On March 24, Prime Minister Narendra Modi announced a 21-day lockdown across India to contain the spread of Covid-19. Shortly after, hundreds of thousands of daily-wage labourers began long and desperate journeys – often on foot – towards their homes. Some of them, such as 32-year Dashrath Yadav, had already got an inkling of the situation. On March 23, Yadav left Ahmedabad in Gujarat along with 12 other men for Bhimsour village in Rajasthan’s Banswara district, a journey of 240 km. They walked 90 km and got rides the rest of the way.
Yadav, who had barely eaten and had swollen feet, finally reached home by the night of March 25. Shortly after, he told Scroll.in about the hardships of the journey.
On Sunday, Scroll.in contacted Yadav again to find out what his life has been like since he returned. Yadav has isolated himself, as per the instructions of local authorities. His feet have healed, but, in this interview translated from the Hindi, he spoke about the bigger worries to face. His neighbours have been regarding him with suspicion even though he has tested negative for the novel coronavirus. And he wonders if he will he have a job after the lockdown is lifted.
‘I am in self-quarantine’
“My feet are fine now. I have two houses, half a kilometre apart. I live in the new house, and my mother, three sisters, wife and two children live in the other. A notice has been put up on my door stating I have been quarantined for 14 days and that no one should meet me during this time.
I eat here and sleep here. My utensils are separate. Food is sent to me by my mother or sisters from my other home.

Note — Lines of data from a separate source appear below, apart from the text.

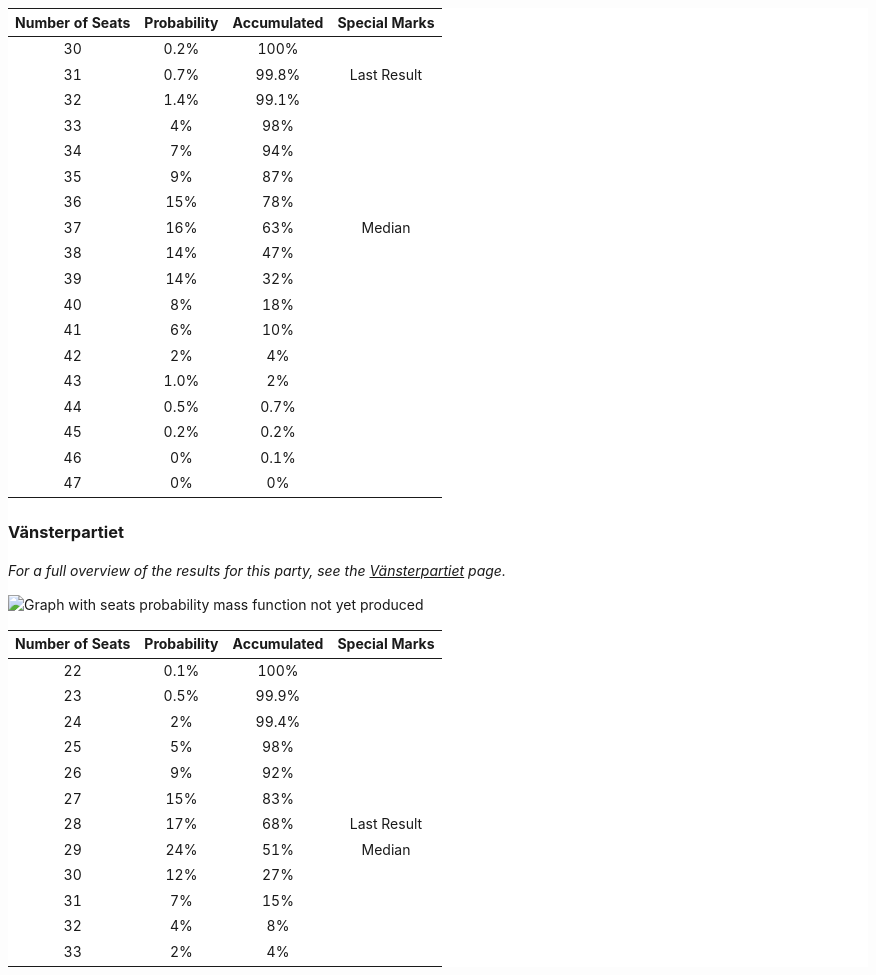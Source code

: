 | Number of Seats | Probability | Accumulated | Special Marks |
|:---------------:|:-----------:|:-----------:|:-------------:|
| 30 | 0.2% | 100% |  |
| 31 | 0.7% | 99.8% | Last Result |
| 32 | 1.4% | 99.1% |  |
| 33 | 4% | 98% |  |
| 34 | 7% | 94% |  |
| 35 | 9% | 87% |  |
| 36 | 15% | 78% |  |
| 37 | 16% | 63% | Median |
| 38 | 14% | 47% |  |
| 39 | 14% | 32% |  |
| 40 | 8% | 18% |  |
| 41 | 6% | 10% |  |
| 42 | 2% | 4% |  |
| 43 | 1.0% | 2% |  |
| 44 | 0.5% | 0.7% |  |
| 45 | 0.2% | 0.2% |  |
| 46 | 0% | 0.1% |  |
| 47 | 0% | 0% |  |

### Vänsterpartiet

*For a full overview of the results for this party, see the [Vänsterpartiet](party-vänsterpartiet.html) page.*

![Graph with seats probability mass function not yet produced](2020-04-01-Demoskop-seats-pmf-vänsterpartiet.png "Seats Probability Mass Function")

| Number of Seats | Probability | Accumulated | Special Marks |
|:---------------:|:-----------:|:-----------:|:-------------:|
| 22 | 0.1% | 100% |  |
| 23 | 0.5% | 99.9% |  |
| 24 | 2% | 99.4% |  |
| 25 | 5% | 98% |  |
| 26 | 9% | 92% |  |
| 27 | 15% | 83% |  |
| 28 | 17% | 68% | Last Result |
| 29 | 24% | 51% | Median |
| 30 | 12% | 27% |  |
| 31 | 7% | 15% |  |
| 32 | 4% | 8% |  |
| 33 | 2% | 4% |  |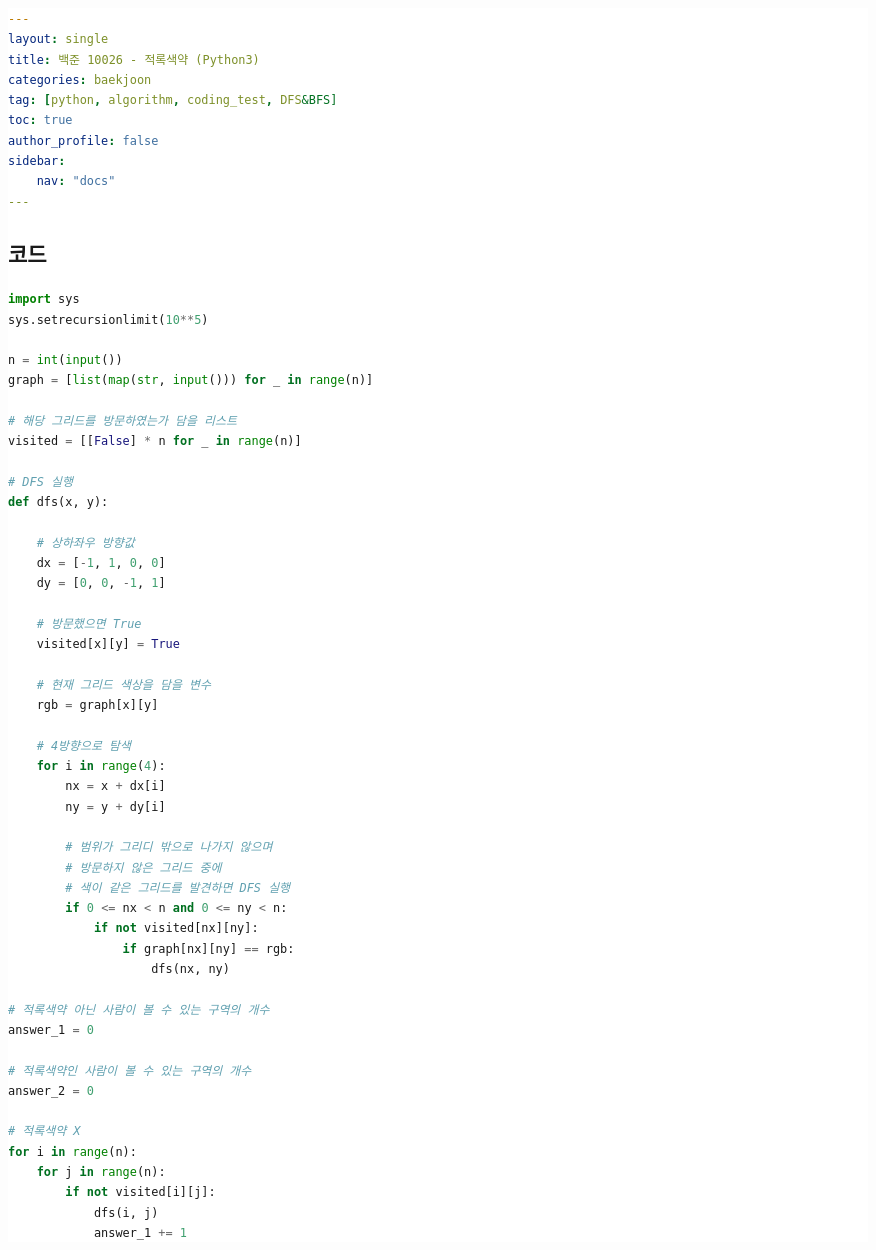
 ```yaml
---
layout: single
title: 백준 10026 - 적록색약 (Python3)
categories: baekjoon
tag: [python, algorithm, coding_test, DFS&BFS]
toc: true 
author_profile: false
sidebar:
    nav: "docs"
---
```


## 코드

```python
import sys
sys.setrecursionlimit(10**5)

n = int(input())
graph = [list(map(str, input())) for _ in range(n)]

# 해당 그리드를 방문하였는가 담을 리스트
visited = [[False] * n for _ in range(n)]

# DFS 실행
def dfs(x, y):
    
    # 상하좌우 방향값
    dx = [-1, 1, 0, 0]
    dy = [0, 0, -1, 1]
    
    # 방문했으면 True
    visited[x][y] = True
    
    # 현재 그리드 색상을 담을 변수
    rgb = graph[x][y]
    
    # 4방향으로 탐색
    for i in range(4):
        nx = x + dx[i]
        ny = y + dy[i]
        
        # 범위가 그리디 밖으로 나가지 않으며
        # 방문하지 않은 그리드 중에
        # 색이 같은 그리드를 발견하면 DFS 실행
        if 0 <= nx < n and 0 <= ny < n:
            if not visited[nx][ny]:
                if graph[nx][ny] == rgb:
                    dfs(nx, ny)

# 적록색약 아닌 사람이 볼 수 있는 구역의 개수
answer_1 = 0    

# 적록색약인 사람이 볼 수 있는 구역의 개수
answer_2 = 0

# 적록색약 X
for i in range(n):
    for j in range(n):
        if not visited[i][j]:
            dfs(i, j)
            answer_1 += 1
```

But not everyone here has two houses or earns Rs 30,000 a month, like I did. There are people with just one house and who perhaps earn no more than Rs 5,000 a month. How can they financially sustain themselves, and where will they live in such circumstances? They can’t live with their families under the same roof, and they cannot be in their fields during the day with this much heat. They might somehow find ways to spend the day outside their houses, but where will they stay or sleep at night? Village conditions are different from city conditions.
‘The villagers are scared of me’
All of us got tested multiple times before reaching here. I got tested thrice. First at Ratanpur [on the border between Gujarat and Rajasthan]. Then at a hospital close to our village. Finally, on reaching home, the sarpanch and health authorities came and took me back to the hospital. Each time, I had to put my finger in a machine for 28 seconds. My results came negative, but three of the men I travelled with tested positive, so they were detained at the hospital.
However, the villagers are scared. They think that I have brought the virus along with me. I am telling them that I have been tested three times, but they won’t listen. Just moments ago, as I stepped out of the house to speak with you, at least 15 people surrounded me and asked me to get a check-up. Won’t they get the virus if they stand so close to one other?
The virus reached India from China, which is so far away. So is it wrong to assume that the virus has entered the country by now and is spreading among people? Why are only people who are coming from outside getting tested? Why isn’t the entire village being tested?
I can’t move freely or walk freely. This feels like life imprisonment. If the idea was to keep us locked up in our homes, the authorities should have made arrangements to get food and all necessities delivered to us properly. The government should have given us at least two days to make arrangements to reach our respective homes, get us checked at the border, provided us transport, before making the lockdown effective.
‘Hunger will kills us, not the virus’
The market is open, but you have to pay for vegetables and groceries. The government has not made anything available to us. Workwise, I believe I can manage until April 14, but I read on WhatsApp today that the lockdown might get extended till June 15 [Editor’s note: the Centre has denied the reports]. I have fields but how much can I earn from farming? The wheat will be harvested, fine, but to grind it, I need money.
I walked for 90 kilometres, but what about those who have to walk for 500 kilometres? I walked for a day, but some are taking four-five days to reach home. How will they get food and water with everything closed along the way? People will anyway die of hunger, forget coronavirus.
I am still seeing videos of people stuck between Delhi and Uttar Pradesh. I support the decision to close inter-state borders, but it was done too late. They should have either given us time to reach home before the lockdown or announced the closing of borders immediately and made arrangements for us in our respective cities.”